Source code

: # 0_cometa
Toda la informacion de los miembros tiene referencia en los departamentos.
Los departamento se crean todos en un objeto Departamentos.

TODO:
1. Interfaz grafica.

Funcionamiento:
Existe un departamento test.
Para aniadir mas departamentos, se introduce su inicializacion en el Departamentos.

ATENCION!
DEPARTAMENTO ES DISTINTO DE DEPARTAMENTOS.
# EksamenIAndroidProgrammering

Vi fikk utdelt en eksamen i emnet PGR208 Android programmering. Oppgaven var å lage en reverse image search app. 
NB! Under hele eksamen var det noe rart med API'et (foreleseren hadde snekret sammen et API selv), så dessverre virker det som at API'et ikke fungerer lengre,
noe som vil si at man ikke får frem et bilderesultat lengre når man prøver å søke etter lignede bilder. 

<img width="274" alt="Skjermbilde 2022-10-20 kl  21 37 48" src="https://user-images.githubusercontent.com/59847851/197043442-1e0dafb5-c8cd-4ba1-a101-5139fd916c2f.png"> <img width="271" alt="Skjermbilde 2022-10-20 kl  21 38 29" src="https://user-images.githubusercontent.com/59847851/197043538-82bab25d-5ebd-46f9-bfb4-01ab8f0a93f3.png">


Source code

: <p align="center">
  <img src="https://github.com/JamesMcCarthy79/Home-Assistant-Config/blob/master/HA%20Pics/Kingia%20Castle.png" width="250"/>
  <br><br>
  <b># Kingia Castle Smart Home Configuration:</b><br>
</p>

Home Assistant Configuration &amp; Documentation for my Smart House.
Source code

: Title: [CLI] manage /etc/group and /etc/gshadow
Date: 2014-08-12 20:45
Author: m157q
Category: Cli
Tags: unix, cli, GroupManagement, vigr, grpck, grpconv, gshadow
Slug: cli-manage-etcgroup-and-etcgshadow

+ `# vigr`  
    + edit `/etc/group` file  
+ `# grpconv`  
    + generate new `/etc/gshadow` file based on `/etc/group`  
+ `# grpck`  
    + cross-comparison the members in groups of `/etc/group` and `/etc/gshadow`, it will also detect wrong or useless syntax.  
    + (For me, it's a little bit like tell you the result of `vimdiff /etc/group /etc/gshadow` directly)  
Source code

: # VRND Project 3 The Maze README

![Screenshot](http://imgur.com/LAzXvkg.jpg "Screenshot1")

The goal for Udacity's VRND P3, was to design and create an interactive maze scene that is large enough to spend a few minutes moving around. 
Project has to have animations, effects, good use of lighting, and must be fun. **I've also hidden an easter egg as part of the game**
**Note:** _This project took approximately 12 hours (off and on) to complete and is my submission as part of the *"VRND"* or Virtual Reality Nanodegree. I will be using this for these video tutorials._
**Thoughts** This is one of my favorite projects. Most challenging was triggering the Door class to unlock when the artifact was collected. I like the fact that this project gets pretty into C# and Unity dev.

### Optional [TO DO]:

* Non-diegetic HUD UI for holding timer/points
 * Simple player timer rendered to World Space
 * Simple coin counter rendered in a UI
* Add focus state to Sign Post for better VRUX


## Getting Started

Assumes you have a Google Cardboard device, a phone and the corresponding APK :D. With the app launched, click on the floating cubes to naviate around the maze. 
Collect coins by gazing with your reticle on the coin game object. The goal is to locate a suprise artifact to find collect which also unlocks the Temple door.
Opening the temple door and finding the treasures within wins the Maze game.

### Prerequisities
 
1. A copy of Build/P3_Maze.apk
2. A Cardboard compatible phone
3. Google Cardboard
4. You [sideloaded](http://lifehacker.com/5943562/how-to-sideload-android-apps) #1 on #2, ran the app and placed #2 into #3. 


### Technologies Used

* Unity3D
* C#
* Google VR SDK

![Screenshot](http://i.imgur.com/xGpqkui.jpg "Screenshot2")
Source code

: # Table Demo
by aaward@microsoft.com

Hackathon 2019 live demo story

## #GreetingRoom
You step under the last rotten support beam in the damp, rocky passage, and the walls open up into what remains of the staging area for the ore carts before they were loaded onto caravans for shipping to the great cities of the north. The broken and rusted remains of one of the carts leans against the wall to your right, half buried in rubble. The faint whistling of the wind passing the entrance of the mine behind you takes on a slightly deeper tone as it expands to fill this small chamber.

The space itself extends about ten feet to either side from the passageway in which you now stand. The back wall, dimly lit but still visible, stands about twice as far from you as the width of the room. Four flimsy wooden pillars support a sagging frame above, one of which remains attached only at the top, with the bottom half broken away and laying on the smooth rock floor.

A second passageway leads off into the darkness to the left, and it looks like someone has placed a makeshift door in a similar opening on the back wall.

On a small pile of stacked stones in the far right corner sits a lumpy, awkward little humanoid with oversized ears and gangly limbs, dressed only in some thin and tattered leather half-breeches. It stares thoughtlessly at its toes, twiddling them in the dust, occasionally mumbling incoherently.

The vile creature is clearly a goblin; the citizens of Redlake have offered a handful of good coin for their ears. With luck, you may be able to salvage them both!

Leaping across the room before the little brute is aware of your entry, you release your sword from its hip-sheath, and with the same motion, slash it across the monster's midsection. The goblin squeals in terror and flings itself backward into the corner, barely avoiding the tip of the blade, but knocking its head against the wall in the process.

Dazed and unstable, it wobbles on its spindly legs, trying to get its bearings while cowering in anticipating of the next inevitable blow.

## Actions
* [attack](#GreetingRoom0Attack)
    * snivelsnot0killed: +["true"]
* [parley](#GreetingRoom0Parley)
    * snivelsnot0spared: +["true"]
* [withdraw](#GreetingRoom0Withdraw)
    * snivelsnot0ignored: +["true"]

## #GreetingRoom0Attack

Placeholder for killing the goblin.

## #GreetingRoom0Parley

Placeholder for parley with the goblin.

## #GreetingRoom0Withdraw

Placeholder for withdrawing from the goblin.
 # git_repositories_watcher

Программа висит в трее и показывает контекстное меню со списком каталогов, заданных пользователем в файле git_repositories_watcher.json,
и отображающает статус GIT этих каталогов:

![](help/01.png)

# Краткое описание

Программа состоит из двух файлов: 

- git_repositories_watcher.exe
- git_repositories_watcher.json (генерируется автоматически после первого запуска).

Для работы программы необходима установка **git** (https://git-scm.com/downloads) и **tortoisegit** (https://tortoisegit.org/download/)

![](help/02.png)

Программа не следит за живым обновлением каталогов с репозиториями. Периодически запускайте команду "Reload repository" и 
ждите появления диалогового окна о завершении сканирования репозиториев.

........

What needs to be done: Each of the records should be written out again, exactly as it reads.

Written response:
Source code

: # 0_cometa
Toda la informacion de los miembros tiene referencia en los departamentos.
Los departamento se crean todos en un objeto Departamentos.

TODO:
1. Interfaz grafica.

Funcionamiento:
Existe un departamento test.
Para aniadir mas departamentos, se introduce su inicializacion en el Departamentos.

ATENCION!
DEPARTAMENTO ES DISTINTO DE DEPARTAMENTOS.
# EksamenIAndroidProgrammering

Vi fikk utdelt en eksamen i emnet PGR208 Android programmering. Oppgaven var å lage en reverse image search app. 
NB! Under hele eksamen var det noe rart med API'et (foreleseren hadde snekret sammen et API selv), så dessverre virker det som at API'et ikke fungerer lengre,
noe som vil si at man ikke får frem et bilderesultat lengre når man prøver å søke etter lignede bilder. 

<img width="274" alt="Skjermbilde 2022-10-20 kl  21 37 48" src="https://user-images.githubusercontent.com/59847851/197043442-1e0dafb5-c8cd-4ba1-a101-5139fd916c2f.png"> <img width="271" alt="Skjermbilde 2022-10-20 kl  21 38 29" src="https://user-images.githubusercontent.com/59847851/197043538-82bab25d-5ebd-46f9-bfb4-01ab8f0a93f3.png">


Source code

: <p align="center">
  <img src="https://github.com/JamesMcCarthy79/Home-Assistant-Config/blob/master/HA%20Pics/Kingia%20Castle.png" width="250"/>
  <br><br>
  <b># Kingia Castle Smart Home Configuration:</b><br>
</p>

Home Assistant Configuration &amp; Documentation for my Smart House.
Source code

: Title: [CLI] manage /etc/group and /etc/gshadow
Date: 2014-08-12 20:45
Author: m157q
Category: Cli
Tags: unix, cli, GroupManagement, vigr, grpck, grpconv, gshadow
Slug: cli-manage-etcgroup-and-etcgshadow

+ `# vigr`  
    + edit `/etc/group` file  
+ `# grpconv`  
    + generate new `/etc/gshadow` file based on `/etc/group`  
+ `# grpck`  
    + cross-comparison the members in groups of `/etc/group` and `/etc/gshadow`, it will also detect wrong or useless syntax.  
    + (For me, it's a little bit like tell you the result of `vimdiff /etc/group /etc/gshadow` directly)  
Source code

: # VRND Project 3 The Maze README

![Screenshot](http://imgur.com/LAzXvkg.jpg "Screenshot1")

The goal for Udacity's VRND P3, was to design and create an interactive maze scene that is large enough to spend a few minutes moving around. 
Project has to have animations, effects, good use of lighting, and must be fun. **I've also hidden an easter egg as part of the game**
**Note:** _This project took approximately 12 hours (off and on) to complete and is my submission as part of the *"VRND"* or Virtual Reality Nanodegree. I will be using this for these video tutorials._
**Thoughts** This is one of my favorite projects. Most challenging was triggering the Door class to unlock when the artifact was collected. I like the fact that this project gets pretty into C# and Unity dev.

### Optional [TO DO]:

* Non-diegetic HUD UI for holding timer/points
 * Simple player timer rendered to World Space
 * Simple coin counter rendered in a UI
* Add focus state to Sign Post for better VRUX


## Getting Started

Assumes you have a Google Cardboard device, a phone and the corresponding APK :D. With the app launched, click on the floating cubes to naviate around the maze. 
Collect coins by gazing with your reticle on the coin game object. The goal is to locate a suprise artifact to find collect which also unlocks the Temple door.
Opening the temple door and finding the treasures within wins the Maze game.

### Prerequisities
 
1. A copy of Build/P3_Maze.apk
2. A Cardboard compatible phone
3. Google Cardboard
4. You [sideloaded](http://lifehacker.com/5943562/how-to-sideload-android-apps) #1 on #2, ran the app and placed #2 into #3. 


### Technologies Used

* Unity3D
* C#
* Google VR SDK

![Screenshot](http://i.imgur.com/xGpqkui.jpg "Screenshot2")
Source code

: # Table Demo
by aaward@microsoft.com

Hackathon 2019 live demo story

## #GreetingRoom
You step under the last rotten support beam in the damp, rocky passage, and the walls open up into what remains of the staging area for the ore carts before they were loaded onto caravans for shipping to the great cities of the north. The broken and rusted remains of one of the carts leans against the wall to your right, half buried in rubble. The faint whistling of the wind passing the entrance of the mine behind you takes on a slightly deeper tone as it expands to fill this small chamber.

The space itself extends about ten feet to either side from the passageway in which you now stand. The back wall, dimly lit but still visible, stands about twice as far from you as the width of the room. Four flimsy wooden pillars support a sagging frame above, one of which remains attached only at the top, with the bottom half broken away and laying on the smooth rock floor.

A second passageway leads off into the darkness to the left, and it looks like someone has placed a makeshift door in a similar opening on the back wall.

On a small pile of stacked stones in the far right corner sits a lumpy, awkward little humanoid with oversized ears and gangly limbs, dressed only in some thin and tattered leather half-breeches. It stares thoughtlessly at its toes, twiddling them in the dust, occasionally mumbling incoherently.

The vile creature is clearly a goblin; the citizens of Redlake have offered a handful of good coin for their ears. With luck, you may be able to salvage them both!

Leaping across the room before the little brute is aware of your entry, you release your sword from its hip-sheath, and with the same motion, slash it across the monster's midsection. The goblin squeals in terror and flings itself backward into the corner, barely avoiding the tip of the blade, but knocking its head against the wall in the process.

Dazed and unstable, it wobbles on its spindly legs, trying to get its bearings while cowering in anticipating of the next inevitable blow.

## Actions
* [attack](#GreetingRoom0Attack)
    * snivelsnot0killed: +["true"]
* [parley](#GreetingRoom0Parley)
    * snivelsnot0spared: +["true"]
* [withdraw](#GreetingRoom0Withdraw)
    * snivelsnot0ignored: +["true"]

## #GreetingRoom0Attack

Placeholder for killing the goblin.

## #GreetingRoom0Parley

Placeholder for parley with the goblin.

## #GreetingRoom0Withdraw

Placeholder for withdrawing from the goblin.
 # git_repositories_watcher

Программа висит в трее и показывает контекстное меню со списком каталогов, заданных пользователем в файле git_repositories_watcher.json,
и отображающает статус GIT этих каталогов:

![](help/01.png)

# Краткое описание

Программа состоит из двух файлов: 

- git_repositories_watcher.exe
- git_repositories_watcher.json (генерируется автоматически после первого запуска).

Для работы программы необходима установка **git** (https://git-scm.com/downloads) и **tortoisegit** (https://tortoisegit.org/download/)

![](help/02.png)

Программа не следит за живым обновлением каталогов с репозиториями. Периодически запускайте команду "Reload repository" и 
ждите появления диалогового окна о завершении сканирования репозиториев.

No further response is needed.